For this exercise, copy the records below exactly and exclude every image.

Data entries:
------------------------
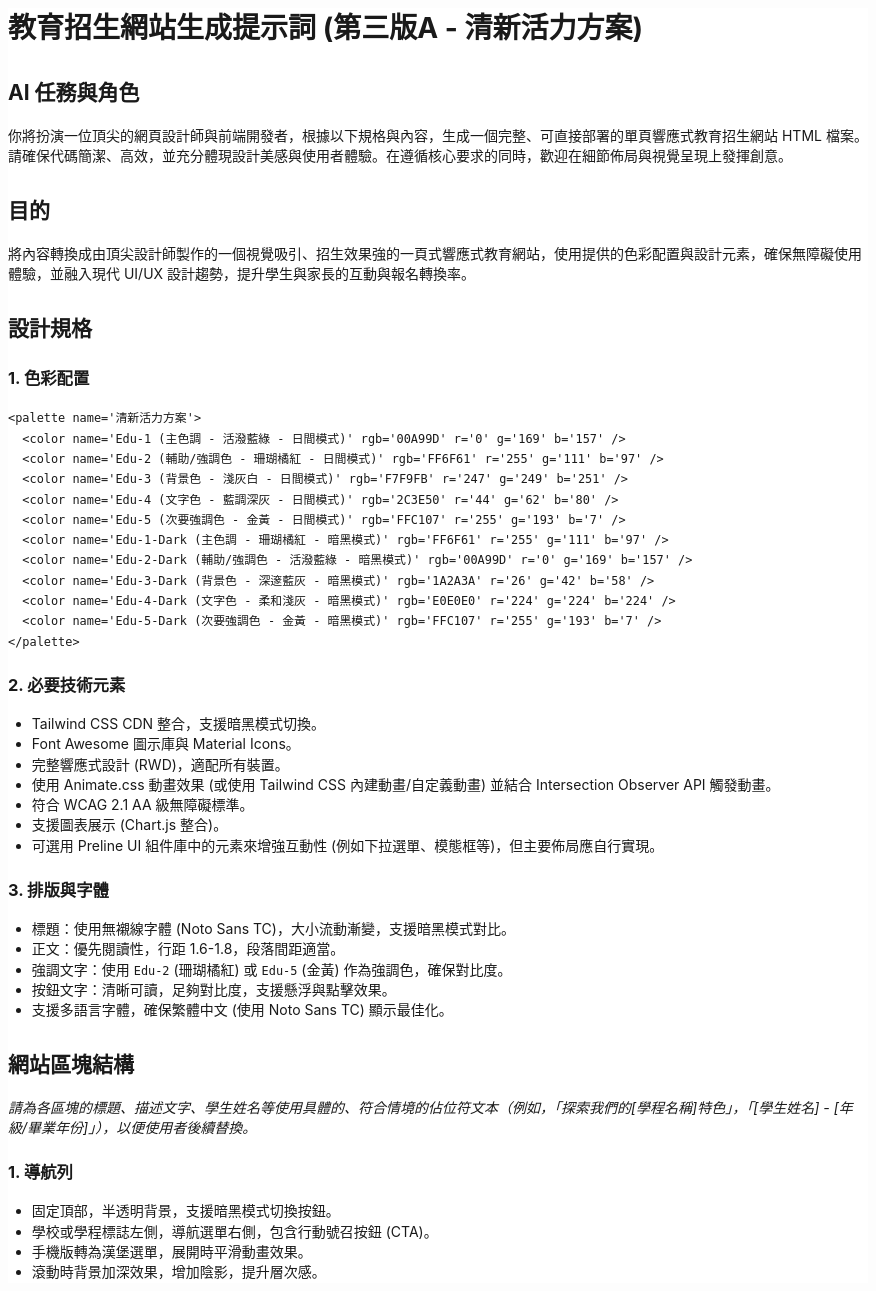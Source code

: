 # 教育招生網站生成提示詞 (第三版A - 清新活力方案)

## AI 任務與角色
你將扮演一位頂尖的網頁設計師與前端開發者，根據以下規格與內容，生成一個完整、可直接部署的單頁響應式教育招生網站 HTML 檔案。請確保代碼簡潔、高效，並充分體現設計美感與使用者體驗。在遵循核心要求的同時，歡迎在細節佈局與視覺呈現上發揮創意。

## 目的
將內容轉換成由頂尖設計師製作的一個視覺吸引、招生效果強的一頁式響應式教育網站，使用提供的色彩配置與設計元素，確保無障礙使用體驗，並融入現代 UI/UX 設計趨勢，提升學生與家長的互動與報名轉換率。

## 設計規格

### 1. 色彩配置
```
<palette name='清新活力方案'>
  <color name='Edu-1 (主色調 - 活潑藍綠 - 日間模式)' rgb='00A99D' r='0' g='169' b='157' />
  <color name='Edu-2 (輔助/強調色 - 珊瑚橘紅 - 日間模式)' rgb='FF6F61' r='255' g='111' b='97' />
  <color name='Edu-3 (背景色 - 淺灰白 - 日間模式)' rgb='F7F9FB' r='247' g='249' b='251' />
  <color name='Edu-4 (文字色 - 藍調深灰 - 日間模式)' rgb='2C3E50' r='44' g='62' b='80' />
  <color name='Edu-5 (次要強調色 - 金黃 - 日間模式)' rgb='FFC107' r='255' g='193' b='7' />
  <color name='Edu-1-Dark (主色調 - 珊瑚橘紅 - 暗黑模式)' rgb='FF6F61' r='255' g='111' b='97' />
  <color name='Edu-2-Dark (輔助/強調色 - 活潑藍綠 - 暗黑模式)' rgb='00A99D' r='0' g='169' b='157' />
  <color name='Edu-3-Dark (背景色 - 深邃藍灰 - 暗黑模式)' rgb='1A2A3A' r='26' g='42' b='58' />
  <color name='Edu-4-Dark (文字色 - 柔和淺灰 - 暗黑模式)' rgb='E0E0E0' r='224' g='224' b='224' />
  <color name='Edu-5-Dark (次要強調色 - 金黃 - 暗黑模式)' rgb='FFC107' r='255' g='193' b='7' />
</palette>
```

### 2. 必要技術元素
- Tailwind CSS CDN 整合，支援暗黑模式切換。
- Font Awesome 圖示庫與 Material Icons。
- 完整響應式設計 (RWD)，適配所有裝置。
- 使用 Animate.css 動畫效果 (或使用 Tailwind CSS 內建動畫/自定義動畫) 並結合 Intersection Observer API 觸發動畫。
- 符合 WCAG 2.1 AA 級無障礙標準。
- 支援圖表展示 (Chart.js 整合)。
- 可選用 Preline UI 組件庫中的元素來增強互動性 (例如下拉選單、模態框等)，但主要佈局應自行實現。

### 3. 排版與字體
- 標題：使用無襯線字體 (Noto Sans TC)，大小流動漸變，支援暗黑模式對比。
- 正文：優先閱讀性，行距 1.6-1.8，段落間距適當。
- 強調文字：使用 `Edu-2` (珊瑚橘紅) 或 `Edu-5` (金黃) 作為強調色，確保對比度。
- 按鈕文字：清晰可讀，足夠對比度，支援懸浮與點擊效果。
- 支援多語言字體，確保繁體中文 (使用 Noto Sans TC) 顯示最佳化。

## 網站區塊結構
*請為各區塊的標題、描述文字、學生姓名等使用具體的、符合情境的佔位符文本（例如，「探索我們的[學程名稱]特色」，「[學生姓名] - [年級/畢業年份]」），以便使用者後續替換。*

### 1. 導航列
- 固定頂部，半透明背景，支援暗黑模式切換按鈕。
- 學校或學程標誌左側，導航選單右側，包含行動號召按鈕 (CTA)。
- 手機版轉為漢堡選單，展開時平滑動畫效果。
- 滾動時背景加深效果，增加陰影，提升層次感。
------------------------
Written response.
Source code

: # 教育招生網站生成提示詞 (第三版A - 清新活力方案)

## AI 任務與角色
你將扮演一位頂尖的網頁設計師與前端開發者，根據以下規格與內容，生成一個完整、可直接部署的單頁響應式教育招生網站 HTML 檔案。請確保代碼簡潔、高效，並充分體現設計美感與使用者體驗。在遵循核心要求的同時，歡迎在細節佈局與視覺呈現上發揮創意。

## 目的
將內容轉換成由頂尖設計師製作的一個視覺吸引、招生效果強的一頁式響應式教育網站，使用提供的色彩配置與設計元素，確保無障礙使用體驗，並融入現代 UI/UX 設計趨勢，提升學生與家長的互動與報名轉換率。

## 設計規格

### 1. 色彩配置
```
<palette name='清新活力方案'>
  <color name='Edu-1 (主色調 - 活潑藍綠 - 日間模式)' rgb='00A99D' r='0' g='169' b='157' />
  <color name='Edu-2 (輔助/強調色 - 珊瑚橘紅 - 日間模式)' rgb='FF6F61' r='255' g='111' b='97' />
  <color name='Edu-3 (背景色 - 淺灰白 - 日間模式)' rgb='F7F9FB' r='247' g='249' b='251' />
  <color name='Edu-4 (文字色 - 藍調深灰 - 日間模式)' rgb='2C3E50' r='44' g='62' b='80' />
  <color name='Edu-5 (次要強調色 - 金黃 - 日間模式)' rgb='FFC107' r='255' g='193' b='7' />
  <color name='Edu-1-Dark (主色調 - 珊瑚橘紅 - 暗黑模式)' rgb='FF6F61' r='255' g='111' b='97' />
  <color name='Edu-2-Dark (輔助/強調色 - 活潑藍綠 - 暗黑模式)' rgb='00A99D' r='0' g='169' b='157' />
  <color name='Edu-3-Dark (背景色 - 深邃藍灰 - 暗黑模式)' rgb='1A2A3A' r='26' g='42' b='58' />
  <color name='Edu-4-Dark (文字色 - 柔和淺灰 - 暗黑模式)' rgb='E0E0E0' r='224' g='224' b='224' />
  <color name='Edu-5-Dark (次要強調色 - 金黃 - 暗黑模式)' rgb='FFC107' r='255' g='193' b='7' />
</palette>
```

### 2. 必要技術元素
- Tailwind CSS CDN 整合，支援暗黑模式切換。
- Font Awesome 圖示庫與 Material Icons。
- 完整響應式設計 (RWD)，適配所有裝置。
- 使用 Animate.css 動畫效果 (或使用 Tailwind CSS 內建動畫/自定義動畫) 並結合 Intersection Observer API 觸發動畫。
- 符合 WCAG 2.1 AA 級無障礙標準。
- 支援圖表展示 (Chart.js 整合)。
- 可選用 Preline UI 組件庫中的元素來增強互動性 (例如下拉選單、模態框等)，但主要佈局應自行實現。

### 3. 排版與字體
- 標題：使用無襯線字體 (Noto Sans TC)，大小流動漸變，支援暗黑模式對比。
- 正文：優先閱讀性，行距 1.6-1.8，段落間距適當。
- 強調文字：使用 `Edu-2` (珊瑚橘紅) 或 `Edu-5` (金黃) 作為強調色，確保對比度。
- 按鈕文字：清晰可讀，足夠對比度，支援懸浮與點擊效果。
- 支援多語言字體，確保繁體中文 (使用 Noto Sans TC) 顯示最佳化。

## 網站區塊結構
*請為各區塊的標題、描述文字、學生姓名等使用具體的、符合情境的佔位符文本（例如，「探索我們的[學程名稱]特色」，「[學生姓名] - [年級/畢業年份]」），以便使用者後續替換。*

### 1. 導航列
- 固定頂部，半透明背景，支援暗黑模式切換按鈕。
- 學校或學程標誌左側，導航選單右側，包含行動號召按鈕 (CTA)。
- 手機版轉為漢堡選單，展開時平滑動畫效果。
- 滾動時背景加深效果，增加陰影，提升層次感。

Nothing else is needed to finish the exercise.